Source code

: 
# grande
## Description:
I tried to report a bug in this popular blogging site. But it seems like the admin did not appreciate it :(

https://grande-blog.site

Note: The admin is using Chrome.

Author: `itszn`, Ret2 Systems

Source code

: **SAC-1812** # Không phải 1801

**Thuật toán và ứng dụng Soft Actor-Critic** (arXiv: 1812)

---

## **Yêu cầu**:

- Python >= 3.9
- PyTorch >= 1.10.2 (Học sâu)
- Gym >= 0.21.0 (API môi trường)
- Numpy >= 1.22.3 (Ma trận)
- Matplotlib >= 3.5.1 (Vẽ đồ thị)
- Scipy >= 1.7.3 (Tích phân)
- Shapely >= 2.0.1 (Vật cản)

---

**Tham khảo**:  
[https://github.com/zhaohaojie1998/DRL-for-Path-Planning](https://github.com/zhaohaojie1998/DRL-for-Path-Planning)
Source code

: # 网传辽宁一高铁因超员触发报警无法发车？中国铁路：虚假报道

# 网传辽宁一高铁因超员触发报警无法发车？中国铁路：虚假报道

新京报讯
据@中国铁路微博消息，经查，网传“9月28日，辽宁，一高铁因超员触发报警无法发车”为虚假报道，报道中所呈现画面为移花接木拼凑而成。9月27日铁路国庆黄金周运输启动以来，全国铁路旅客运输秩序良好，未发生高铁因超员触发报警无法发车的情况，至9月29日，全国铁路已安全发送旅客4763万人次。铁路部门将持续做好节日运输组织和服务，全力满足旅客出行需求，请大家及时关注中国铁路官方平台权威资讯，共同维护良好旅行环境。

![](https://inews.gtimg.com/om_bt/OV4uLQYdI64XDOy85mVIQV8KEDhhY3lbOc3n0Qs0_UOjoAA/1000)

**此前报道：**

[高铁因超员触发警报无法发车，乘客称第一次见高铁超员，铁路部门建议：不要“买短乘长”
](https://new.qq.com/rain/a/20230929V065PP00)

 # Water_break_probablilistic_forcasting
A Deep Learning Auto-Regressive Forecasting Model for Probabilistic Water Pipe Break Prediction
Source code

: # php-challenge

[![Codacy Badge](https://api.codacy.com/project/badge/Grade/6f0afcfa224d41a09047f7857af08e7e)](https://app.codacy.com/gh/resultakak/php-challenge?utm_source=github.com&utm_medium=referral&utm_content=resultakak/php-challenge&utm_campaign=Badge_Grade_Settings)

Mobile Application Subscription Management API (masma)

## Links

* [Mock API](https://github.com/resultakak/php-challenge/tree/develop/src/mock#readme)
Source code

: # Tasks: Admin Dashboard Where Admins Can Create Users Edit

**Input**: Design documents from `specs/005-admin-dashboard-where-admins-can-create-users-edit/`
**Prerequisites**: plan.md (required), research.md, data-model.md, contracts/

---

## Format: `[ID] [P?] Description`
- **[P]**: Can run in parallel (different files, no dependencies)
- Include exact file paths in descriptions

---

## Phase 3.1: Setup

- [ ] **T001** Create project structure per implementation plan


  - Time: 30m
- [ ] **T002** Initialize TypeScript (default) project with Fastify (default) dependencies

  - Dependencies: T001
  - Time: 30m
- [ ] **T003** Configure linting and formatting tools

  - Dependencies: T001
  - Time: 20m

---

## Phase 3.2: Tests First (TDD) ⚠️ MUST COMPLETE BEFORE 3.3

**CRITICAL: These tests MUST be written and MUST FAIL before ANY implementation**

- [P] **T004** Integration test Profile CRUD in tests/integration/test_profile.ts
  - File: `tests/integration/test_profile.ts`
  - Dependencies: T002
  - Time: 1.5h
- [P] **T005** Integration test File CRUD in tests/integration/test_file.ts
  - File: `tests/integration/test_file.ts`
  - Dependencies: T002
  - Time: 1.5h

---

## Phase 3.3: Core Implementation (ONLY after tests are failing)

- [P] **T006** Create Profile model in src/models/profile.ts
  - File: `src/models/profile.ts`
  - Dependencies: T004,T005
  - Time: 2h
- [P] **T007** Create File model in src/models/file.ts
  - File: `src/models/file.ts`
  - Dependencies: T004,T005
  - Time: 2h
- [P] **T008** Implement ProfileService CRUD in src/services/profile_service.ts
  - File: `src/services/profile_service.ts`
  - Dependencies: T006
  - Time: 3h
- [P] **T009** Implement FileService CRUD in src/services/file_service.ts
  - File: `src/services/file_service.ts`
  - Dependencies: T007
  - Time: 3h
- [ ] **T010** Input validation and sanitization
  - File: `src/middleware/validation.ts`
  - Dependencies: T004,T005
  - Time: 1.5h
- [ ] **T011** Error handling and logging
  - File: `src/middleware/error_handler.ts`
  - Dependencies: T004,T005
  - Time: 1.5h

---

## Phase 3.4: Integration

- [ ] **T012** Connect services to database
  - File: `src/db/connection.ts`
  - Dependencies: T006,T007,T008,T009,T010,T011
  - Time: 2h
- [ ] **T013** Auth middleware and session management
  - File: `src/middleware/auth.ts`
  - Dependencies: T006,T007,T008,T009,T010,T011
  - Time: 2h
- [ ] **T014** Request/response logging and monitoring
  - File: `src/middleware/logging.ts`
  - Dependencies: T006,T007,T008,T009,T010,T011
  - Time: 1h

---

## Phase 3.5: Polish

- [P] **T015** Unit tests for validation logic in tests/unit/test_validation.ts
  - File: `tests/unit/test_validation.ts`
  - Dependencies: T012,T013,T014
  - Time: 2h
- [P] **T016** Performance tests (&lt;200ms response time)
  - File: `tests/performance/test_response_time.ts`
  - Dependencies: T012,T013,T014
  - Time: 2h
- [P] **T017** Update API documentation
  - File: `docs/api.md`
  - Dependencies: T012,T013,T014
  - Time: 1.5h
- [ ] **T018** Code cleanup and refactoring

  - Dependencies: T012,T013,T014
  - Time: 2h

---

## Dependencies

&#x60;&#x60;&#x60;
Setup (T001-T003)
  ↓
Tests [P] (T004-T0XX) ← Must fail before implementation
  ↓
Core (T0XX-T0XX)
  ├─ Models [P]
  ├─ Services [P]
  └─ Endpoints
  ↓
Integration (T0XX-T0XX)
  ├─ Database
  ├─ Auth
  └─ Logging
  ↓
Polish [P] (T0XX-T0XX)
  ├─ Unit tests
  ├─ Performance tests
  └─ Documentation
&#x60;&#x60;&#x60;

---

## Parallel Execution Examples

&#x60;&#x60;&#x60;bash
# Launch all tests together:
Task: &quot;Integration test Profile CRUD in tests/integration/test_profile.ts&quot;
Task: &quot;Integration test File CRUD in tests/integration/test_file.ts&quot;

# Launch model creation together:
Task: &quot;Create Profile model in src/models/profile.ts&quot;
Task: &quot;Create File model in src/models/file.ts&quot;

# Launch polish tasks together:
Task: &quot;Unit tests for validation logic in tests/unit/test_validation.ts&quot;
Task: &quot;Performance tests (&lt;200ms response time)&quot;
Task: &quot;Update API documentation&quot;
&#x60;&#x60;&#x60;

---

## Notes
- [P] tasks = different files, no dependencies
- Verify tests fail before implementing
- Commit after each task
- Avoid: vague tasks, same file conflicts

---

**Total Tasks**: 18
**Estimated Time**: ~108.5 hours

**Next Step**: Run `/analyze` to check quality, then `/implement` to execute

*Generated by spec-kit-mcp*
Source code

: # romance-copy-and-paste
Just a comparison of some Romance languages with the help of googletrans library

-- Aim of the exercise --
When you output the entries, keep every line exactly as it appears above.

-- Answer space --
Source code

: 
# grande
## Description:
I tried to report a bug in this popular blogging site. But it seems like the admin did not appreciate it :(

https://grande-blog.site

Note: The admin is using Chrome.

Author: `itszn`, Ret2 Systems

Source code

: **SAC-1812** # Không phải 1801

**Thuật toán và ứng dụng Soft Actor-Critic** (arXiv: 1812)

---

## **Yêu cầu**:

- Python >= 3.9
- PyTorch >= 1.10.2 (Học sâu)
- Gym >= 0.21.0 (API môi trường)
- Numpy >= 1.22.3 (Ma trận)
- Matplotlib >= 3.5.1 (Vẽ đồ thị)
- Scipy >= 1.7.3 (Tích phân)
- Shapely >= 2.0.1 (Vật cản)

---

**Tham khảo**:  
[https://github.com/zhaohaojie1998/DRL-for-Path-Planning](https://github.com/zhaohaojie1998/DRL-for-Path-Planning)
Source code

: # 网传辽宁一高铁因超员触发报警无法发车？中国铁路：虚假报道

# 网传辽宁一高铁因超员触发报警无法发车？中国铁路：虚假报道

新京报讯
据@中国铁路微博消息，经查，网传“9月28日，辽宁，一高铁因超员触发报警无法发车”为虚假报道，报道中所呈现画面为移花接木拼凑而成。9月27日铁路国庆黄金周运输启动以来，全国铁路旅客运输秩序良好，未发生高铁因超员触发报警无法发车的情况，至9月29日，全国铁路已安全发送旅客4763万人次。铁路部门将持续做好节日运输组织和服务，全力满足旅客出行需求，请大家及时关注中国铁路官方平台权威资讯，共同维护良好旅行环境。

![](https://inews.gtimg.com/om_bt/OV4uLQYdI64XDOy85mVIQV8KEDhhY3lbOc3n0Qs0_UOjoAA/1000)

**此前报道：**

[高铁因超员触发警报无法发车，乘客称第一次见高铁超员，铁路部门建议：不要“买短乘长”
](https://new.qq.com/rain/a/20230929V065PP00)

 # Water_break_probablilistic_forcasting
A Deep Learning Auto-Regressive Forecasting Model for Probabilistic Water Pipe Break Prediction
Source code

: # php-challenge

[![Codacy Badge](https://api.codacy.com/project/badge/Grade/6f0afcfa224d41a09047f7857af08e7e)](https://app.codacy.com/gh/resultakak/php-challenge?utm_source=github.com&utm_medium=referral&utm_content=resultakak/php-challenge&utm_campaign=Badge_Grade_Settings)

Mobile Application Subscription Management API (masma)

## Links

* [Mock API](https://github.com/resultakak/php-challenge/tree/develop/src/mock#readme)
Source code

: # Tasks: Admin Dashboard Where Admins Can Create Users Edit

**Input**: Design documents from `specs/005-admin-dashboard-where-admins-can-create-users-edit/`
**Prerequisites**: plan.md (required), research.md, data-model.md, contracts/

---

## Format: `[ID] [P?] Description`
- **[P]**: Can run in parallel (different files, no dependencies)
- Include exact file paths in descriptions

---

## Phase 3.1: Setup

- [ ] **T001** Create project structure per implementation plan


  - Time: 30m
- [ ] **T002** Initialize TypeScript (default) project with Fastify (default) dependencies

  - Dependencies: T001
  - Time: 30m
- [ ] **T003** Configure linting and formatting tools

  - Dependencies: T001
  - Time: 20m

---

## Phase 3.2: Tests First (TDD) ⚠️ MUST COMPLETE BEFORE 3.3

**CRITICAL: These tests MUST be written and MUST FAIL before ANY implementation**

- [P] **T004** Integration test Profile CRUD in tests/integration/test_profile.ts
  - File: `tests/integration/test_profile.ts`
  - Dependencies: T002
  - Time: 1.5h
- [P] **T005** Integration test File CRUD in tests/integration/test_file.ts
  - File: `tests/integration/test_file.ts`
  - Dependencies: T002
  - Time: 1.5h

---

## Phase 3.3: Core Implementation (ONLY after tests are failing)

- [P] **T006** Create Profile model in src/models/profile.ts
  - File: `src/models/profile.ts`
  - Dependencies: T004,T005
  - Time: 2h
- [P] **T007** Create File model in src/models/file.ts
  - File: `src/models/file.ts`
  - Dependencies: T004,T005
  - Time: 2h
- [P] **T008** Implement ProfileService CRUD in src/services/profile_service.ts
  - File: `src/services/profile_service.ts`
  - Dependencies: T006
  - Time: 3h
- [P] **T009** Implement FileService CRUD in src/services/file_service.ts
  - File: `src/services/file_service.ts`
  - Dependencies: T007
  - Time: 3h
- [ ] **T010** Input validation and sanitization
  - File: `src/middleware/validation.ts`
  - Dependencies: T004,T005
  - Time: 1.5h
- [ ] **T011** Error handling and logging
  - File: `src/middleware/error_handler.ts`
  - Dependencies: T004,T005
  - Time: 1.5h

---

## Phase 3.4: Integration

- [ ] **T012** Connect services to database
  - File: `src/db/connection.ts`
  - Dependencies: T006,T007,T008,T009,T010,T011
  - Time: 2h
- [ ] **T013** Auth middleware and session management
  - File: `src/middleware/auth.ts`
  - Dependencies: T006,T007,T008,T009,T010,T011
  - Time: 2h
- [ ] **T014** Request/response logging and monitoring
  - File: `src/middleware/logging.ts`
  - Dependencies: T006,T007,T008,T009,T010,T011
  - Time: 1h

---

## Phase 3.5: Polish

- [P] **T015** Unit tests for validation logic in tests/unit/test_validation.ts
  - File: `tests/unit/test_validation.ts`
  - Dependencies: T012,T013,T014
  - Time: 2h
- [P] **T016** Performance tests (&lt;200ms response time)
  - File: `tests/performance/test_response_time.ts`
  - Dependencies: T012,T013,T014
  - Time: 2h
- [P] **T017** Update API documentation
  - File: `docs/api.md`
  - Dependencies: T012,T013,T014
  - Time: 1.5h
- [ ] **T018** Code cleanup and refactoring

  - Dependencies: T012,T013,T014
  - Time: 2h

---

## Dependencies

&#x60;&#x60;&#x60;
Setup (T001-T003)
  ↓
Tests [P] (T004-T0XX) ← Must fail before implementation
  ↓
Core (T0XX-T0XX)
  ├─ Models [P]
  ├─ Services [P]
  └─ Endpoints
  ↓
Integration (T0XX-T0XX)
  ├─ Database
  ├─ Auth
  └─ Logging
  ↓
Polish [P] (T0XX-T0XX)
  ├─ Unit tests
  ├─ Performance tests
  └─ Documentation
&#x60;&#x60;&#x60;

---

## Parallel Execution Examples

&#x60;&#x60;&#x60;bash
# Launch all tests together:
Task: &quot;Integration test Profile CRUD in tests/integration/test_profile.ts&quot;
Task: &quot;Integration test File CRUD in tests/integration/test_file.ts&quot;

# Launch model creation together:
Task: &quot;Create Profile model in src/models/profile.ts&quot;
Task: &quot;Create File model in src/models/file.ts&quot;

# Launch polish tasks together:
Task: &quot;Unit tests for validation logic in tests/unit/test_validation.ts&quot;
Task: &quot;Performance tests (&lt;200ms response time)&quot;
Task: &quot;Update API documentation&quot;
&#x60;&#x60;&#x60;

---

## Notes
- [P] tasks = different files, no dependencies
- Verify tests fail before implementing
- Commit after each task
- Avoid: vague tasks, same file conflicts

---

**Total Tasks**: 18
**Estimated Time**: ~108.5 hours

**Next Step**: Run `/analyze` to check quality, then `/implement` to execute

*Generated by spec-kit-mcp*
Source code

: # romance-copy-and-paste
Just a comparison of some Romance languages with the help of googletrans library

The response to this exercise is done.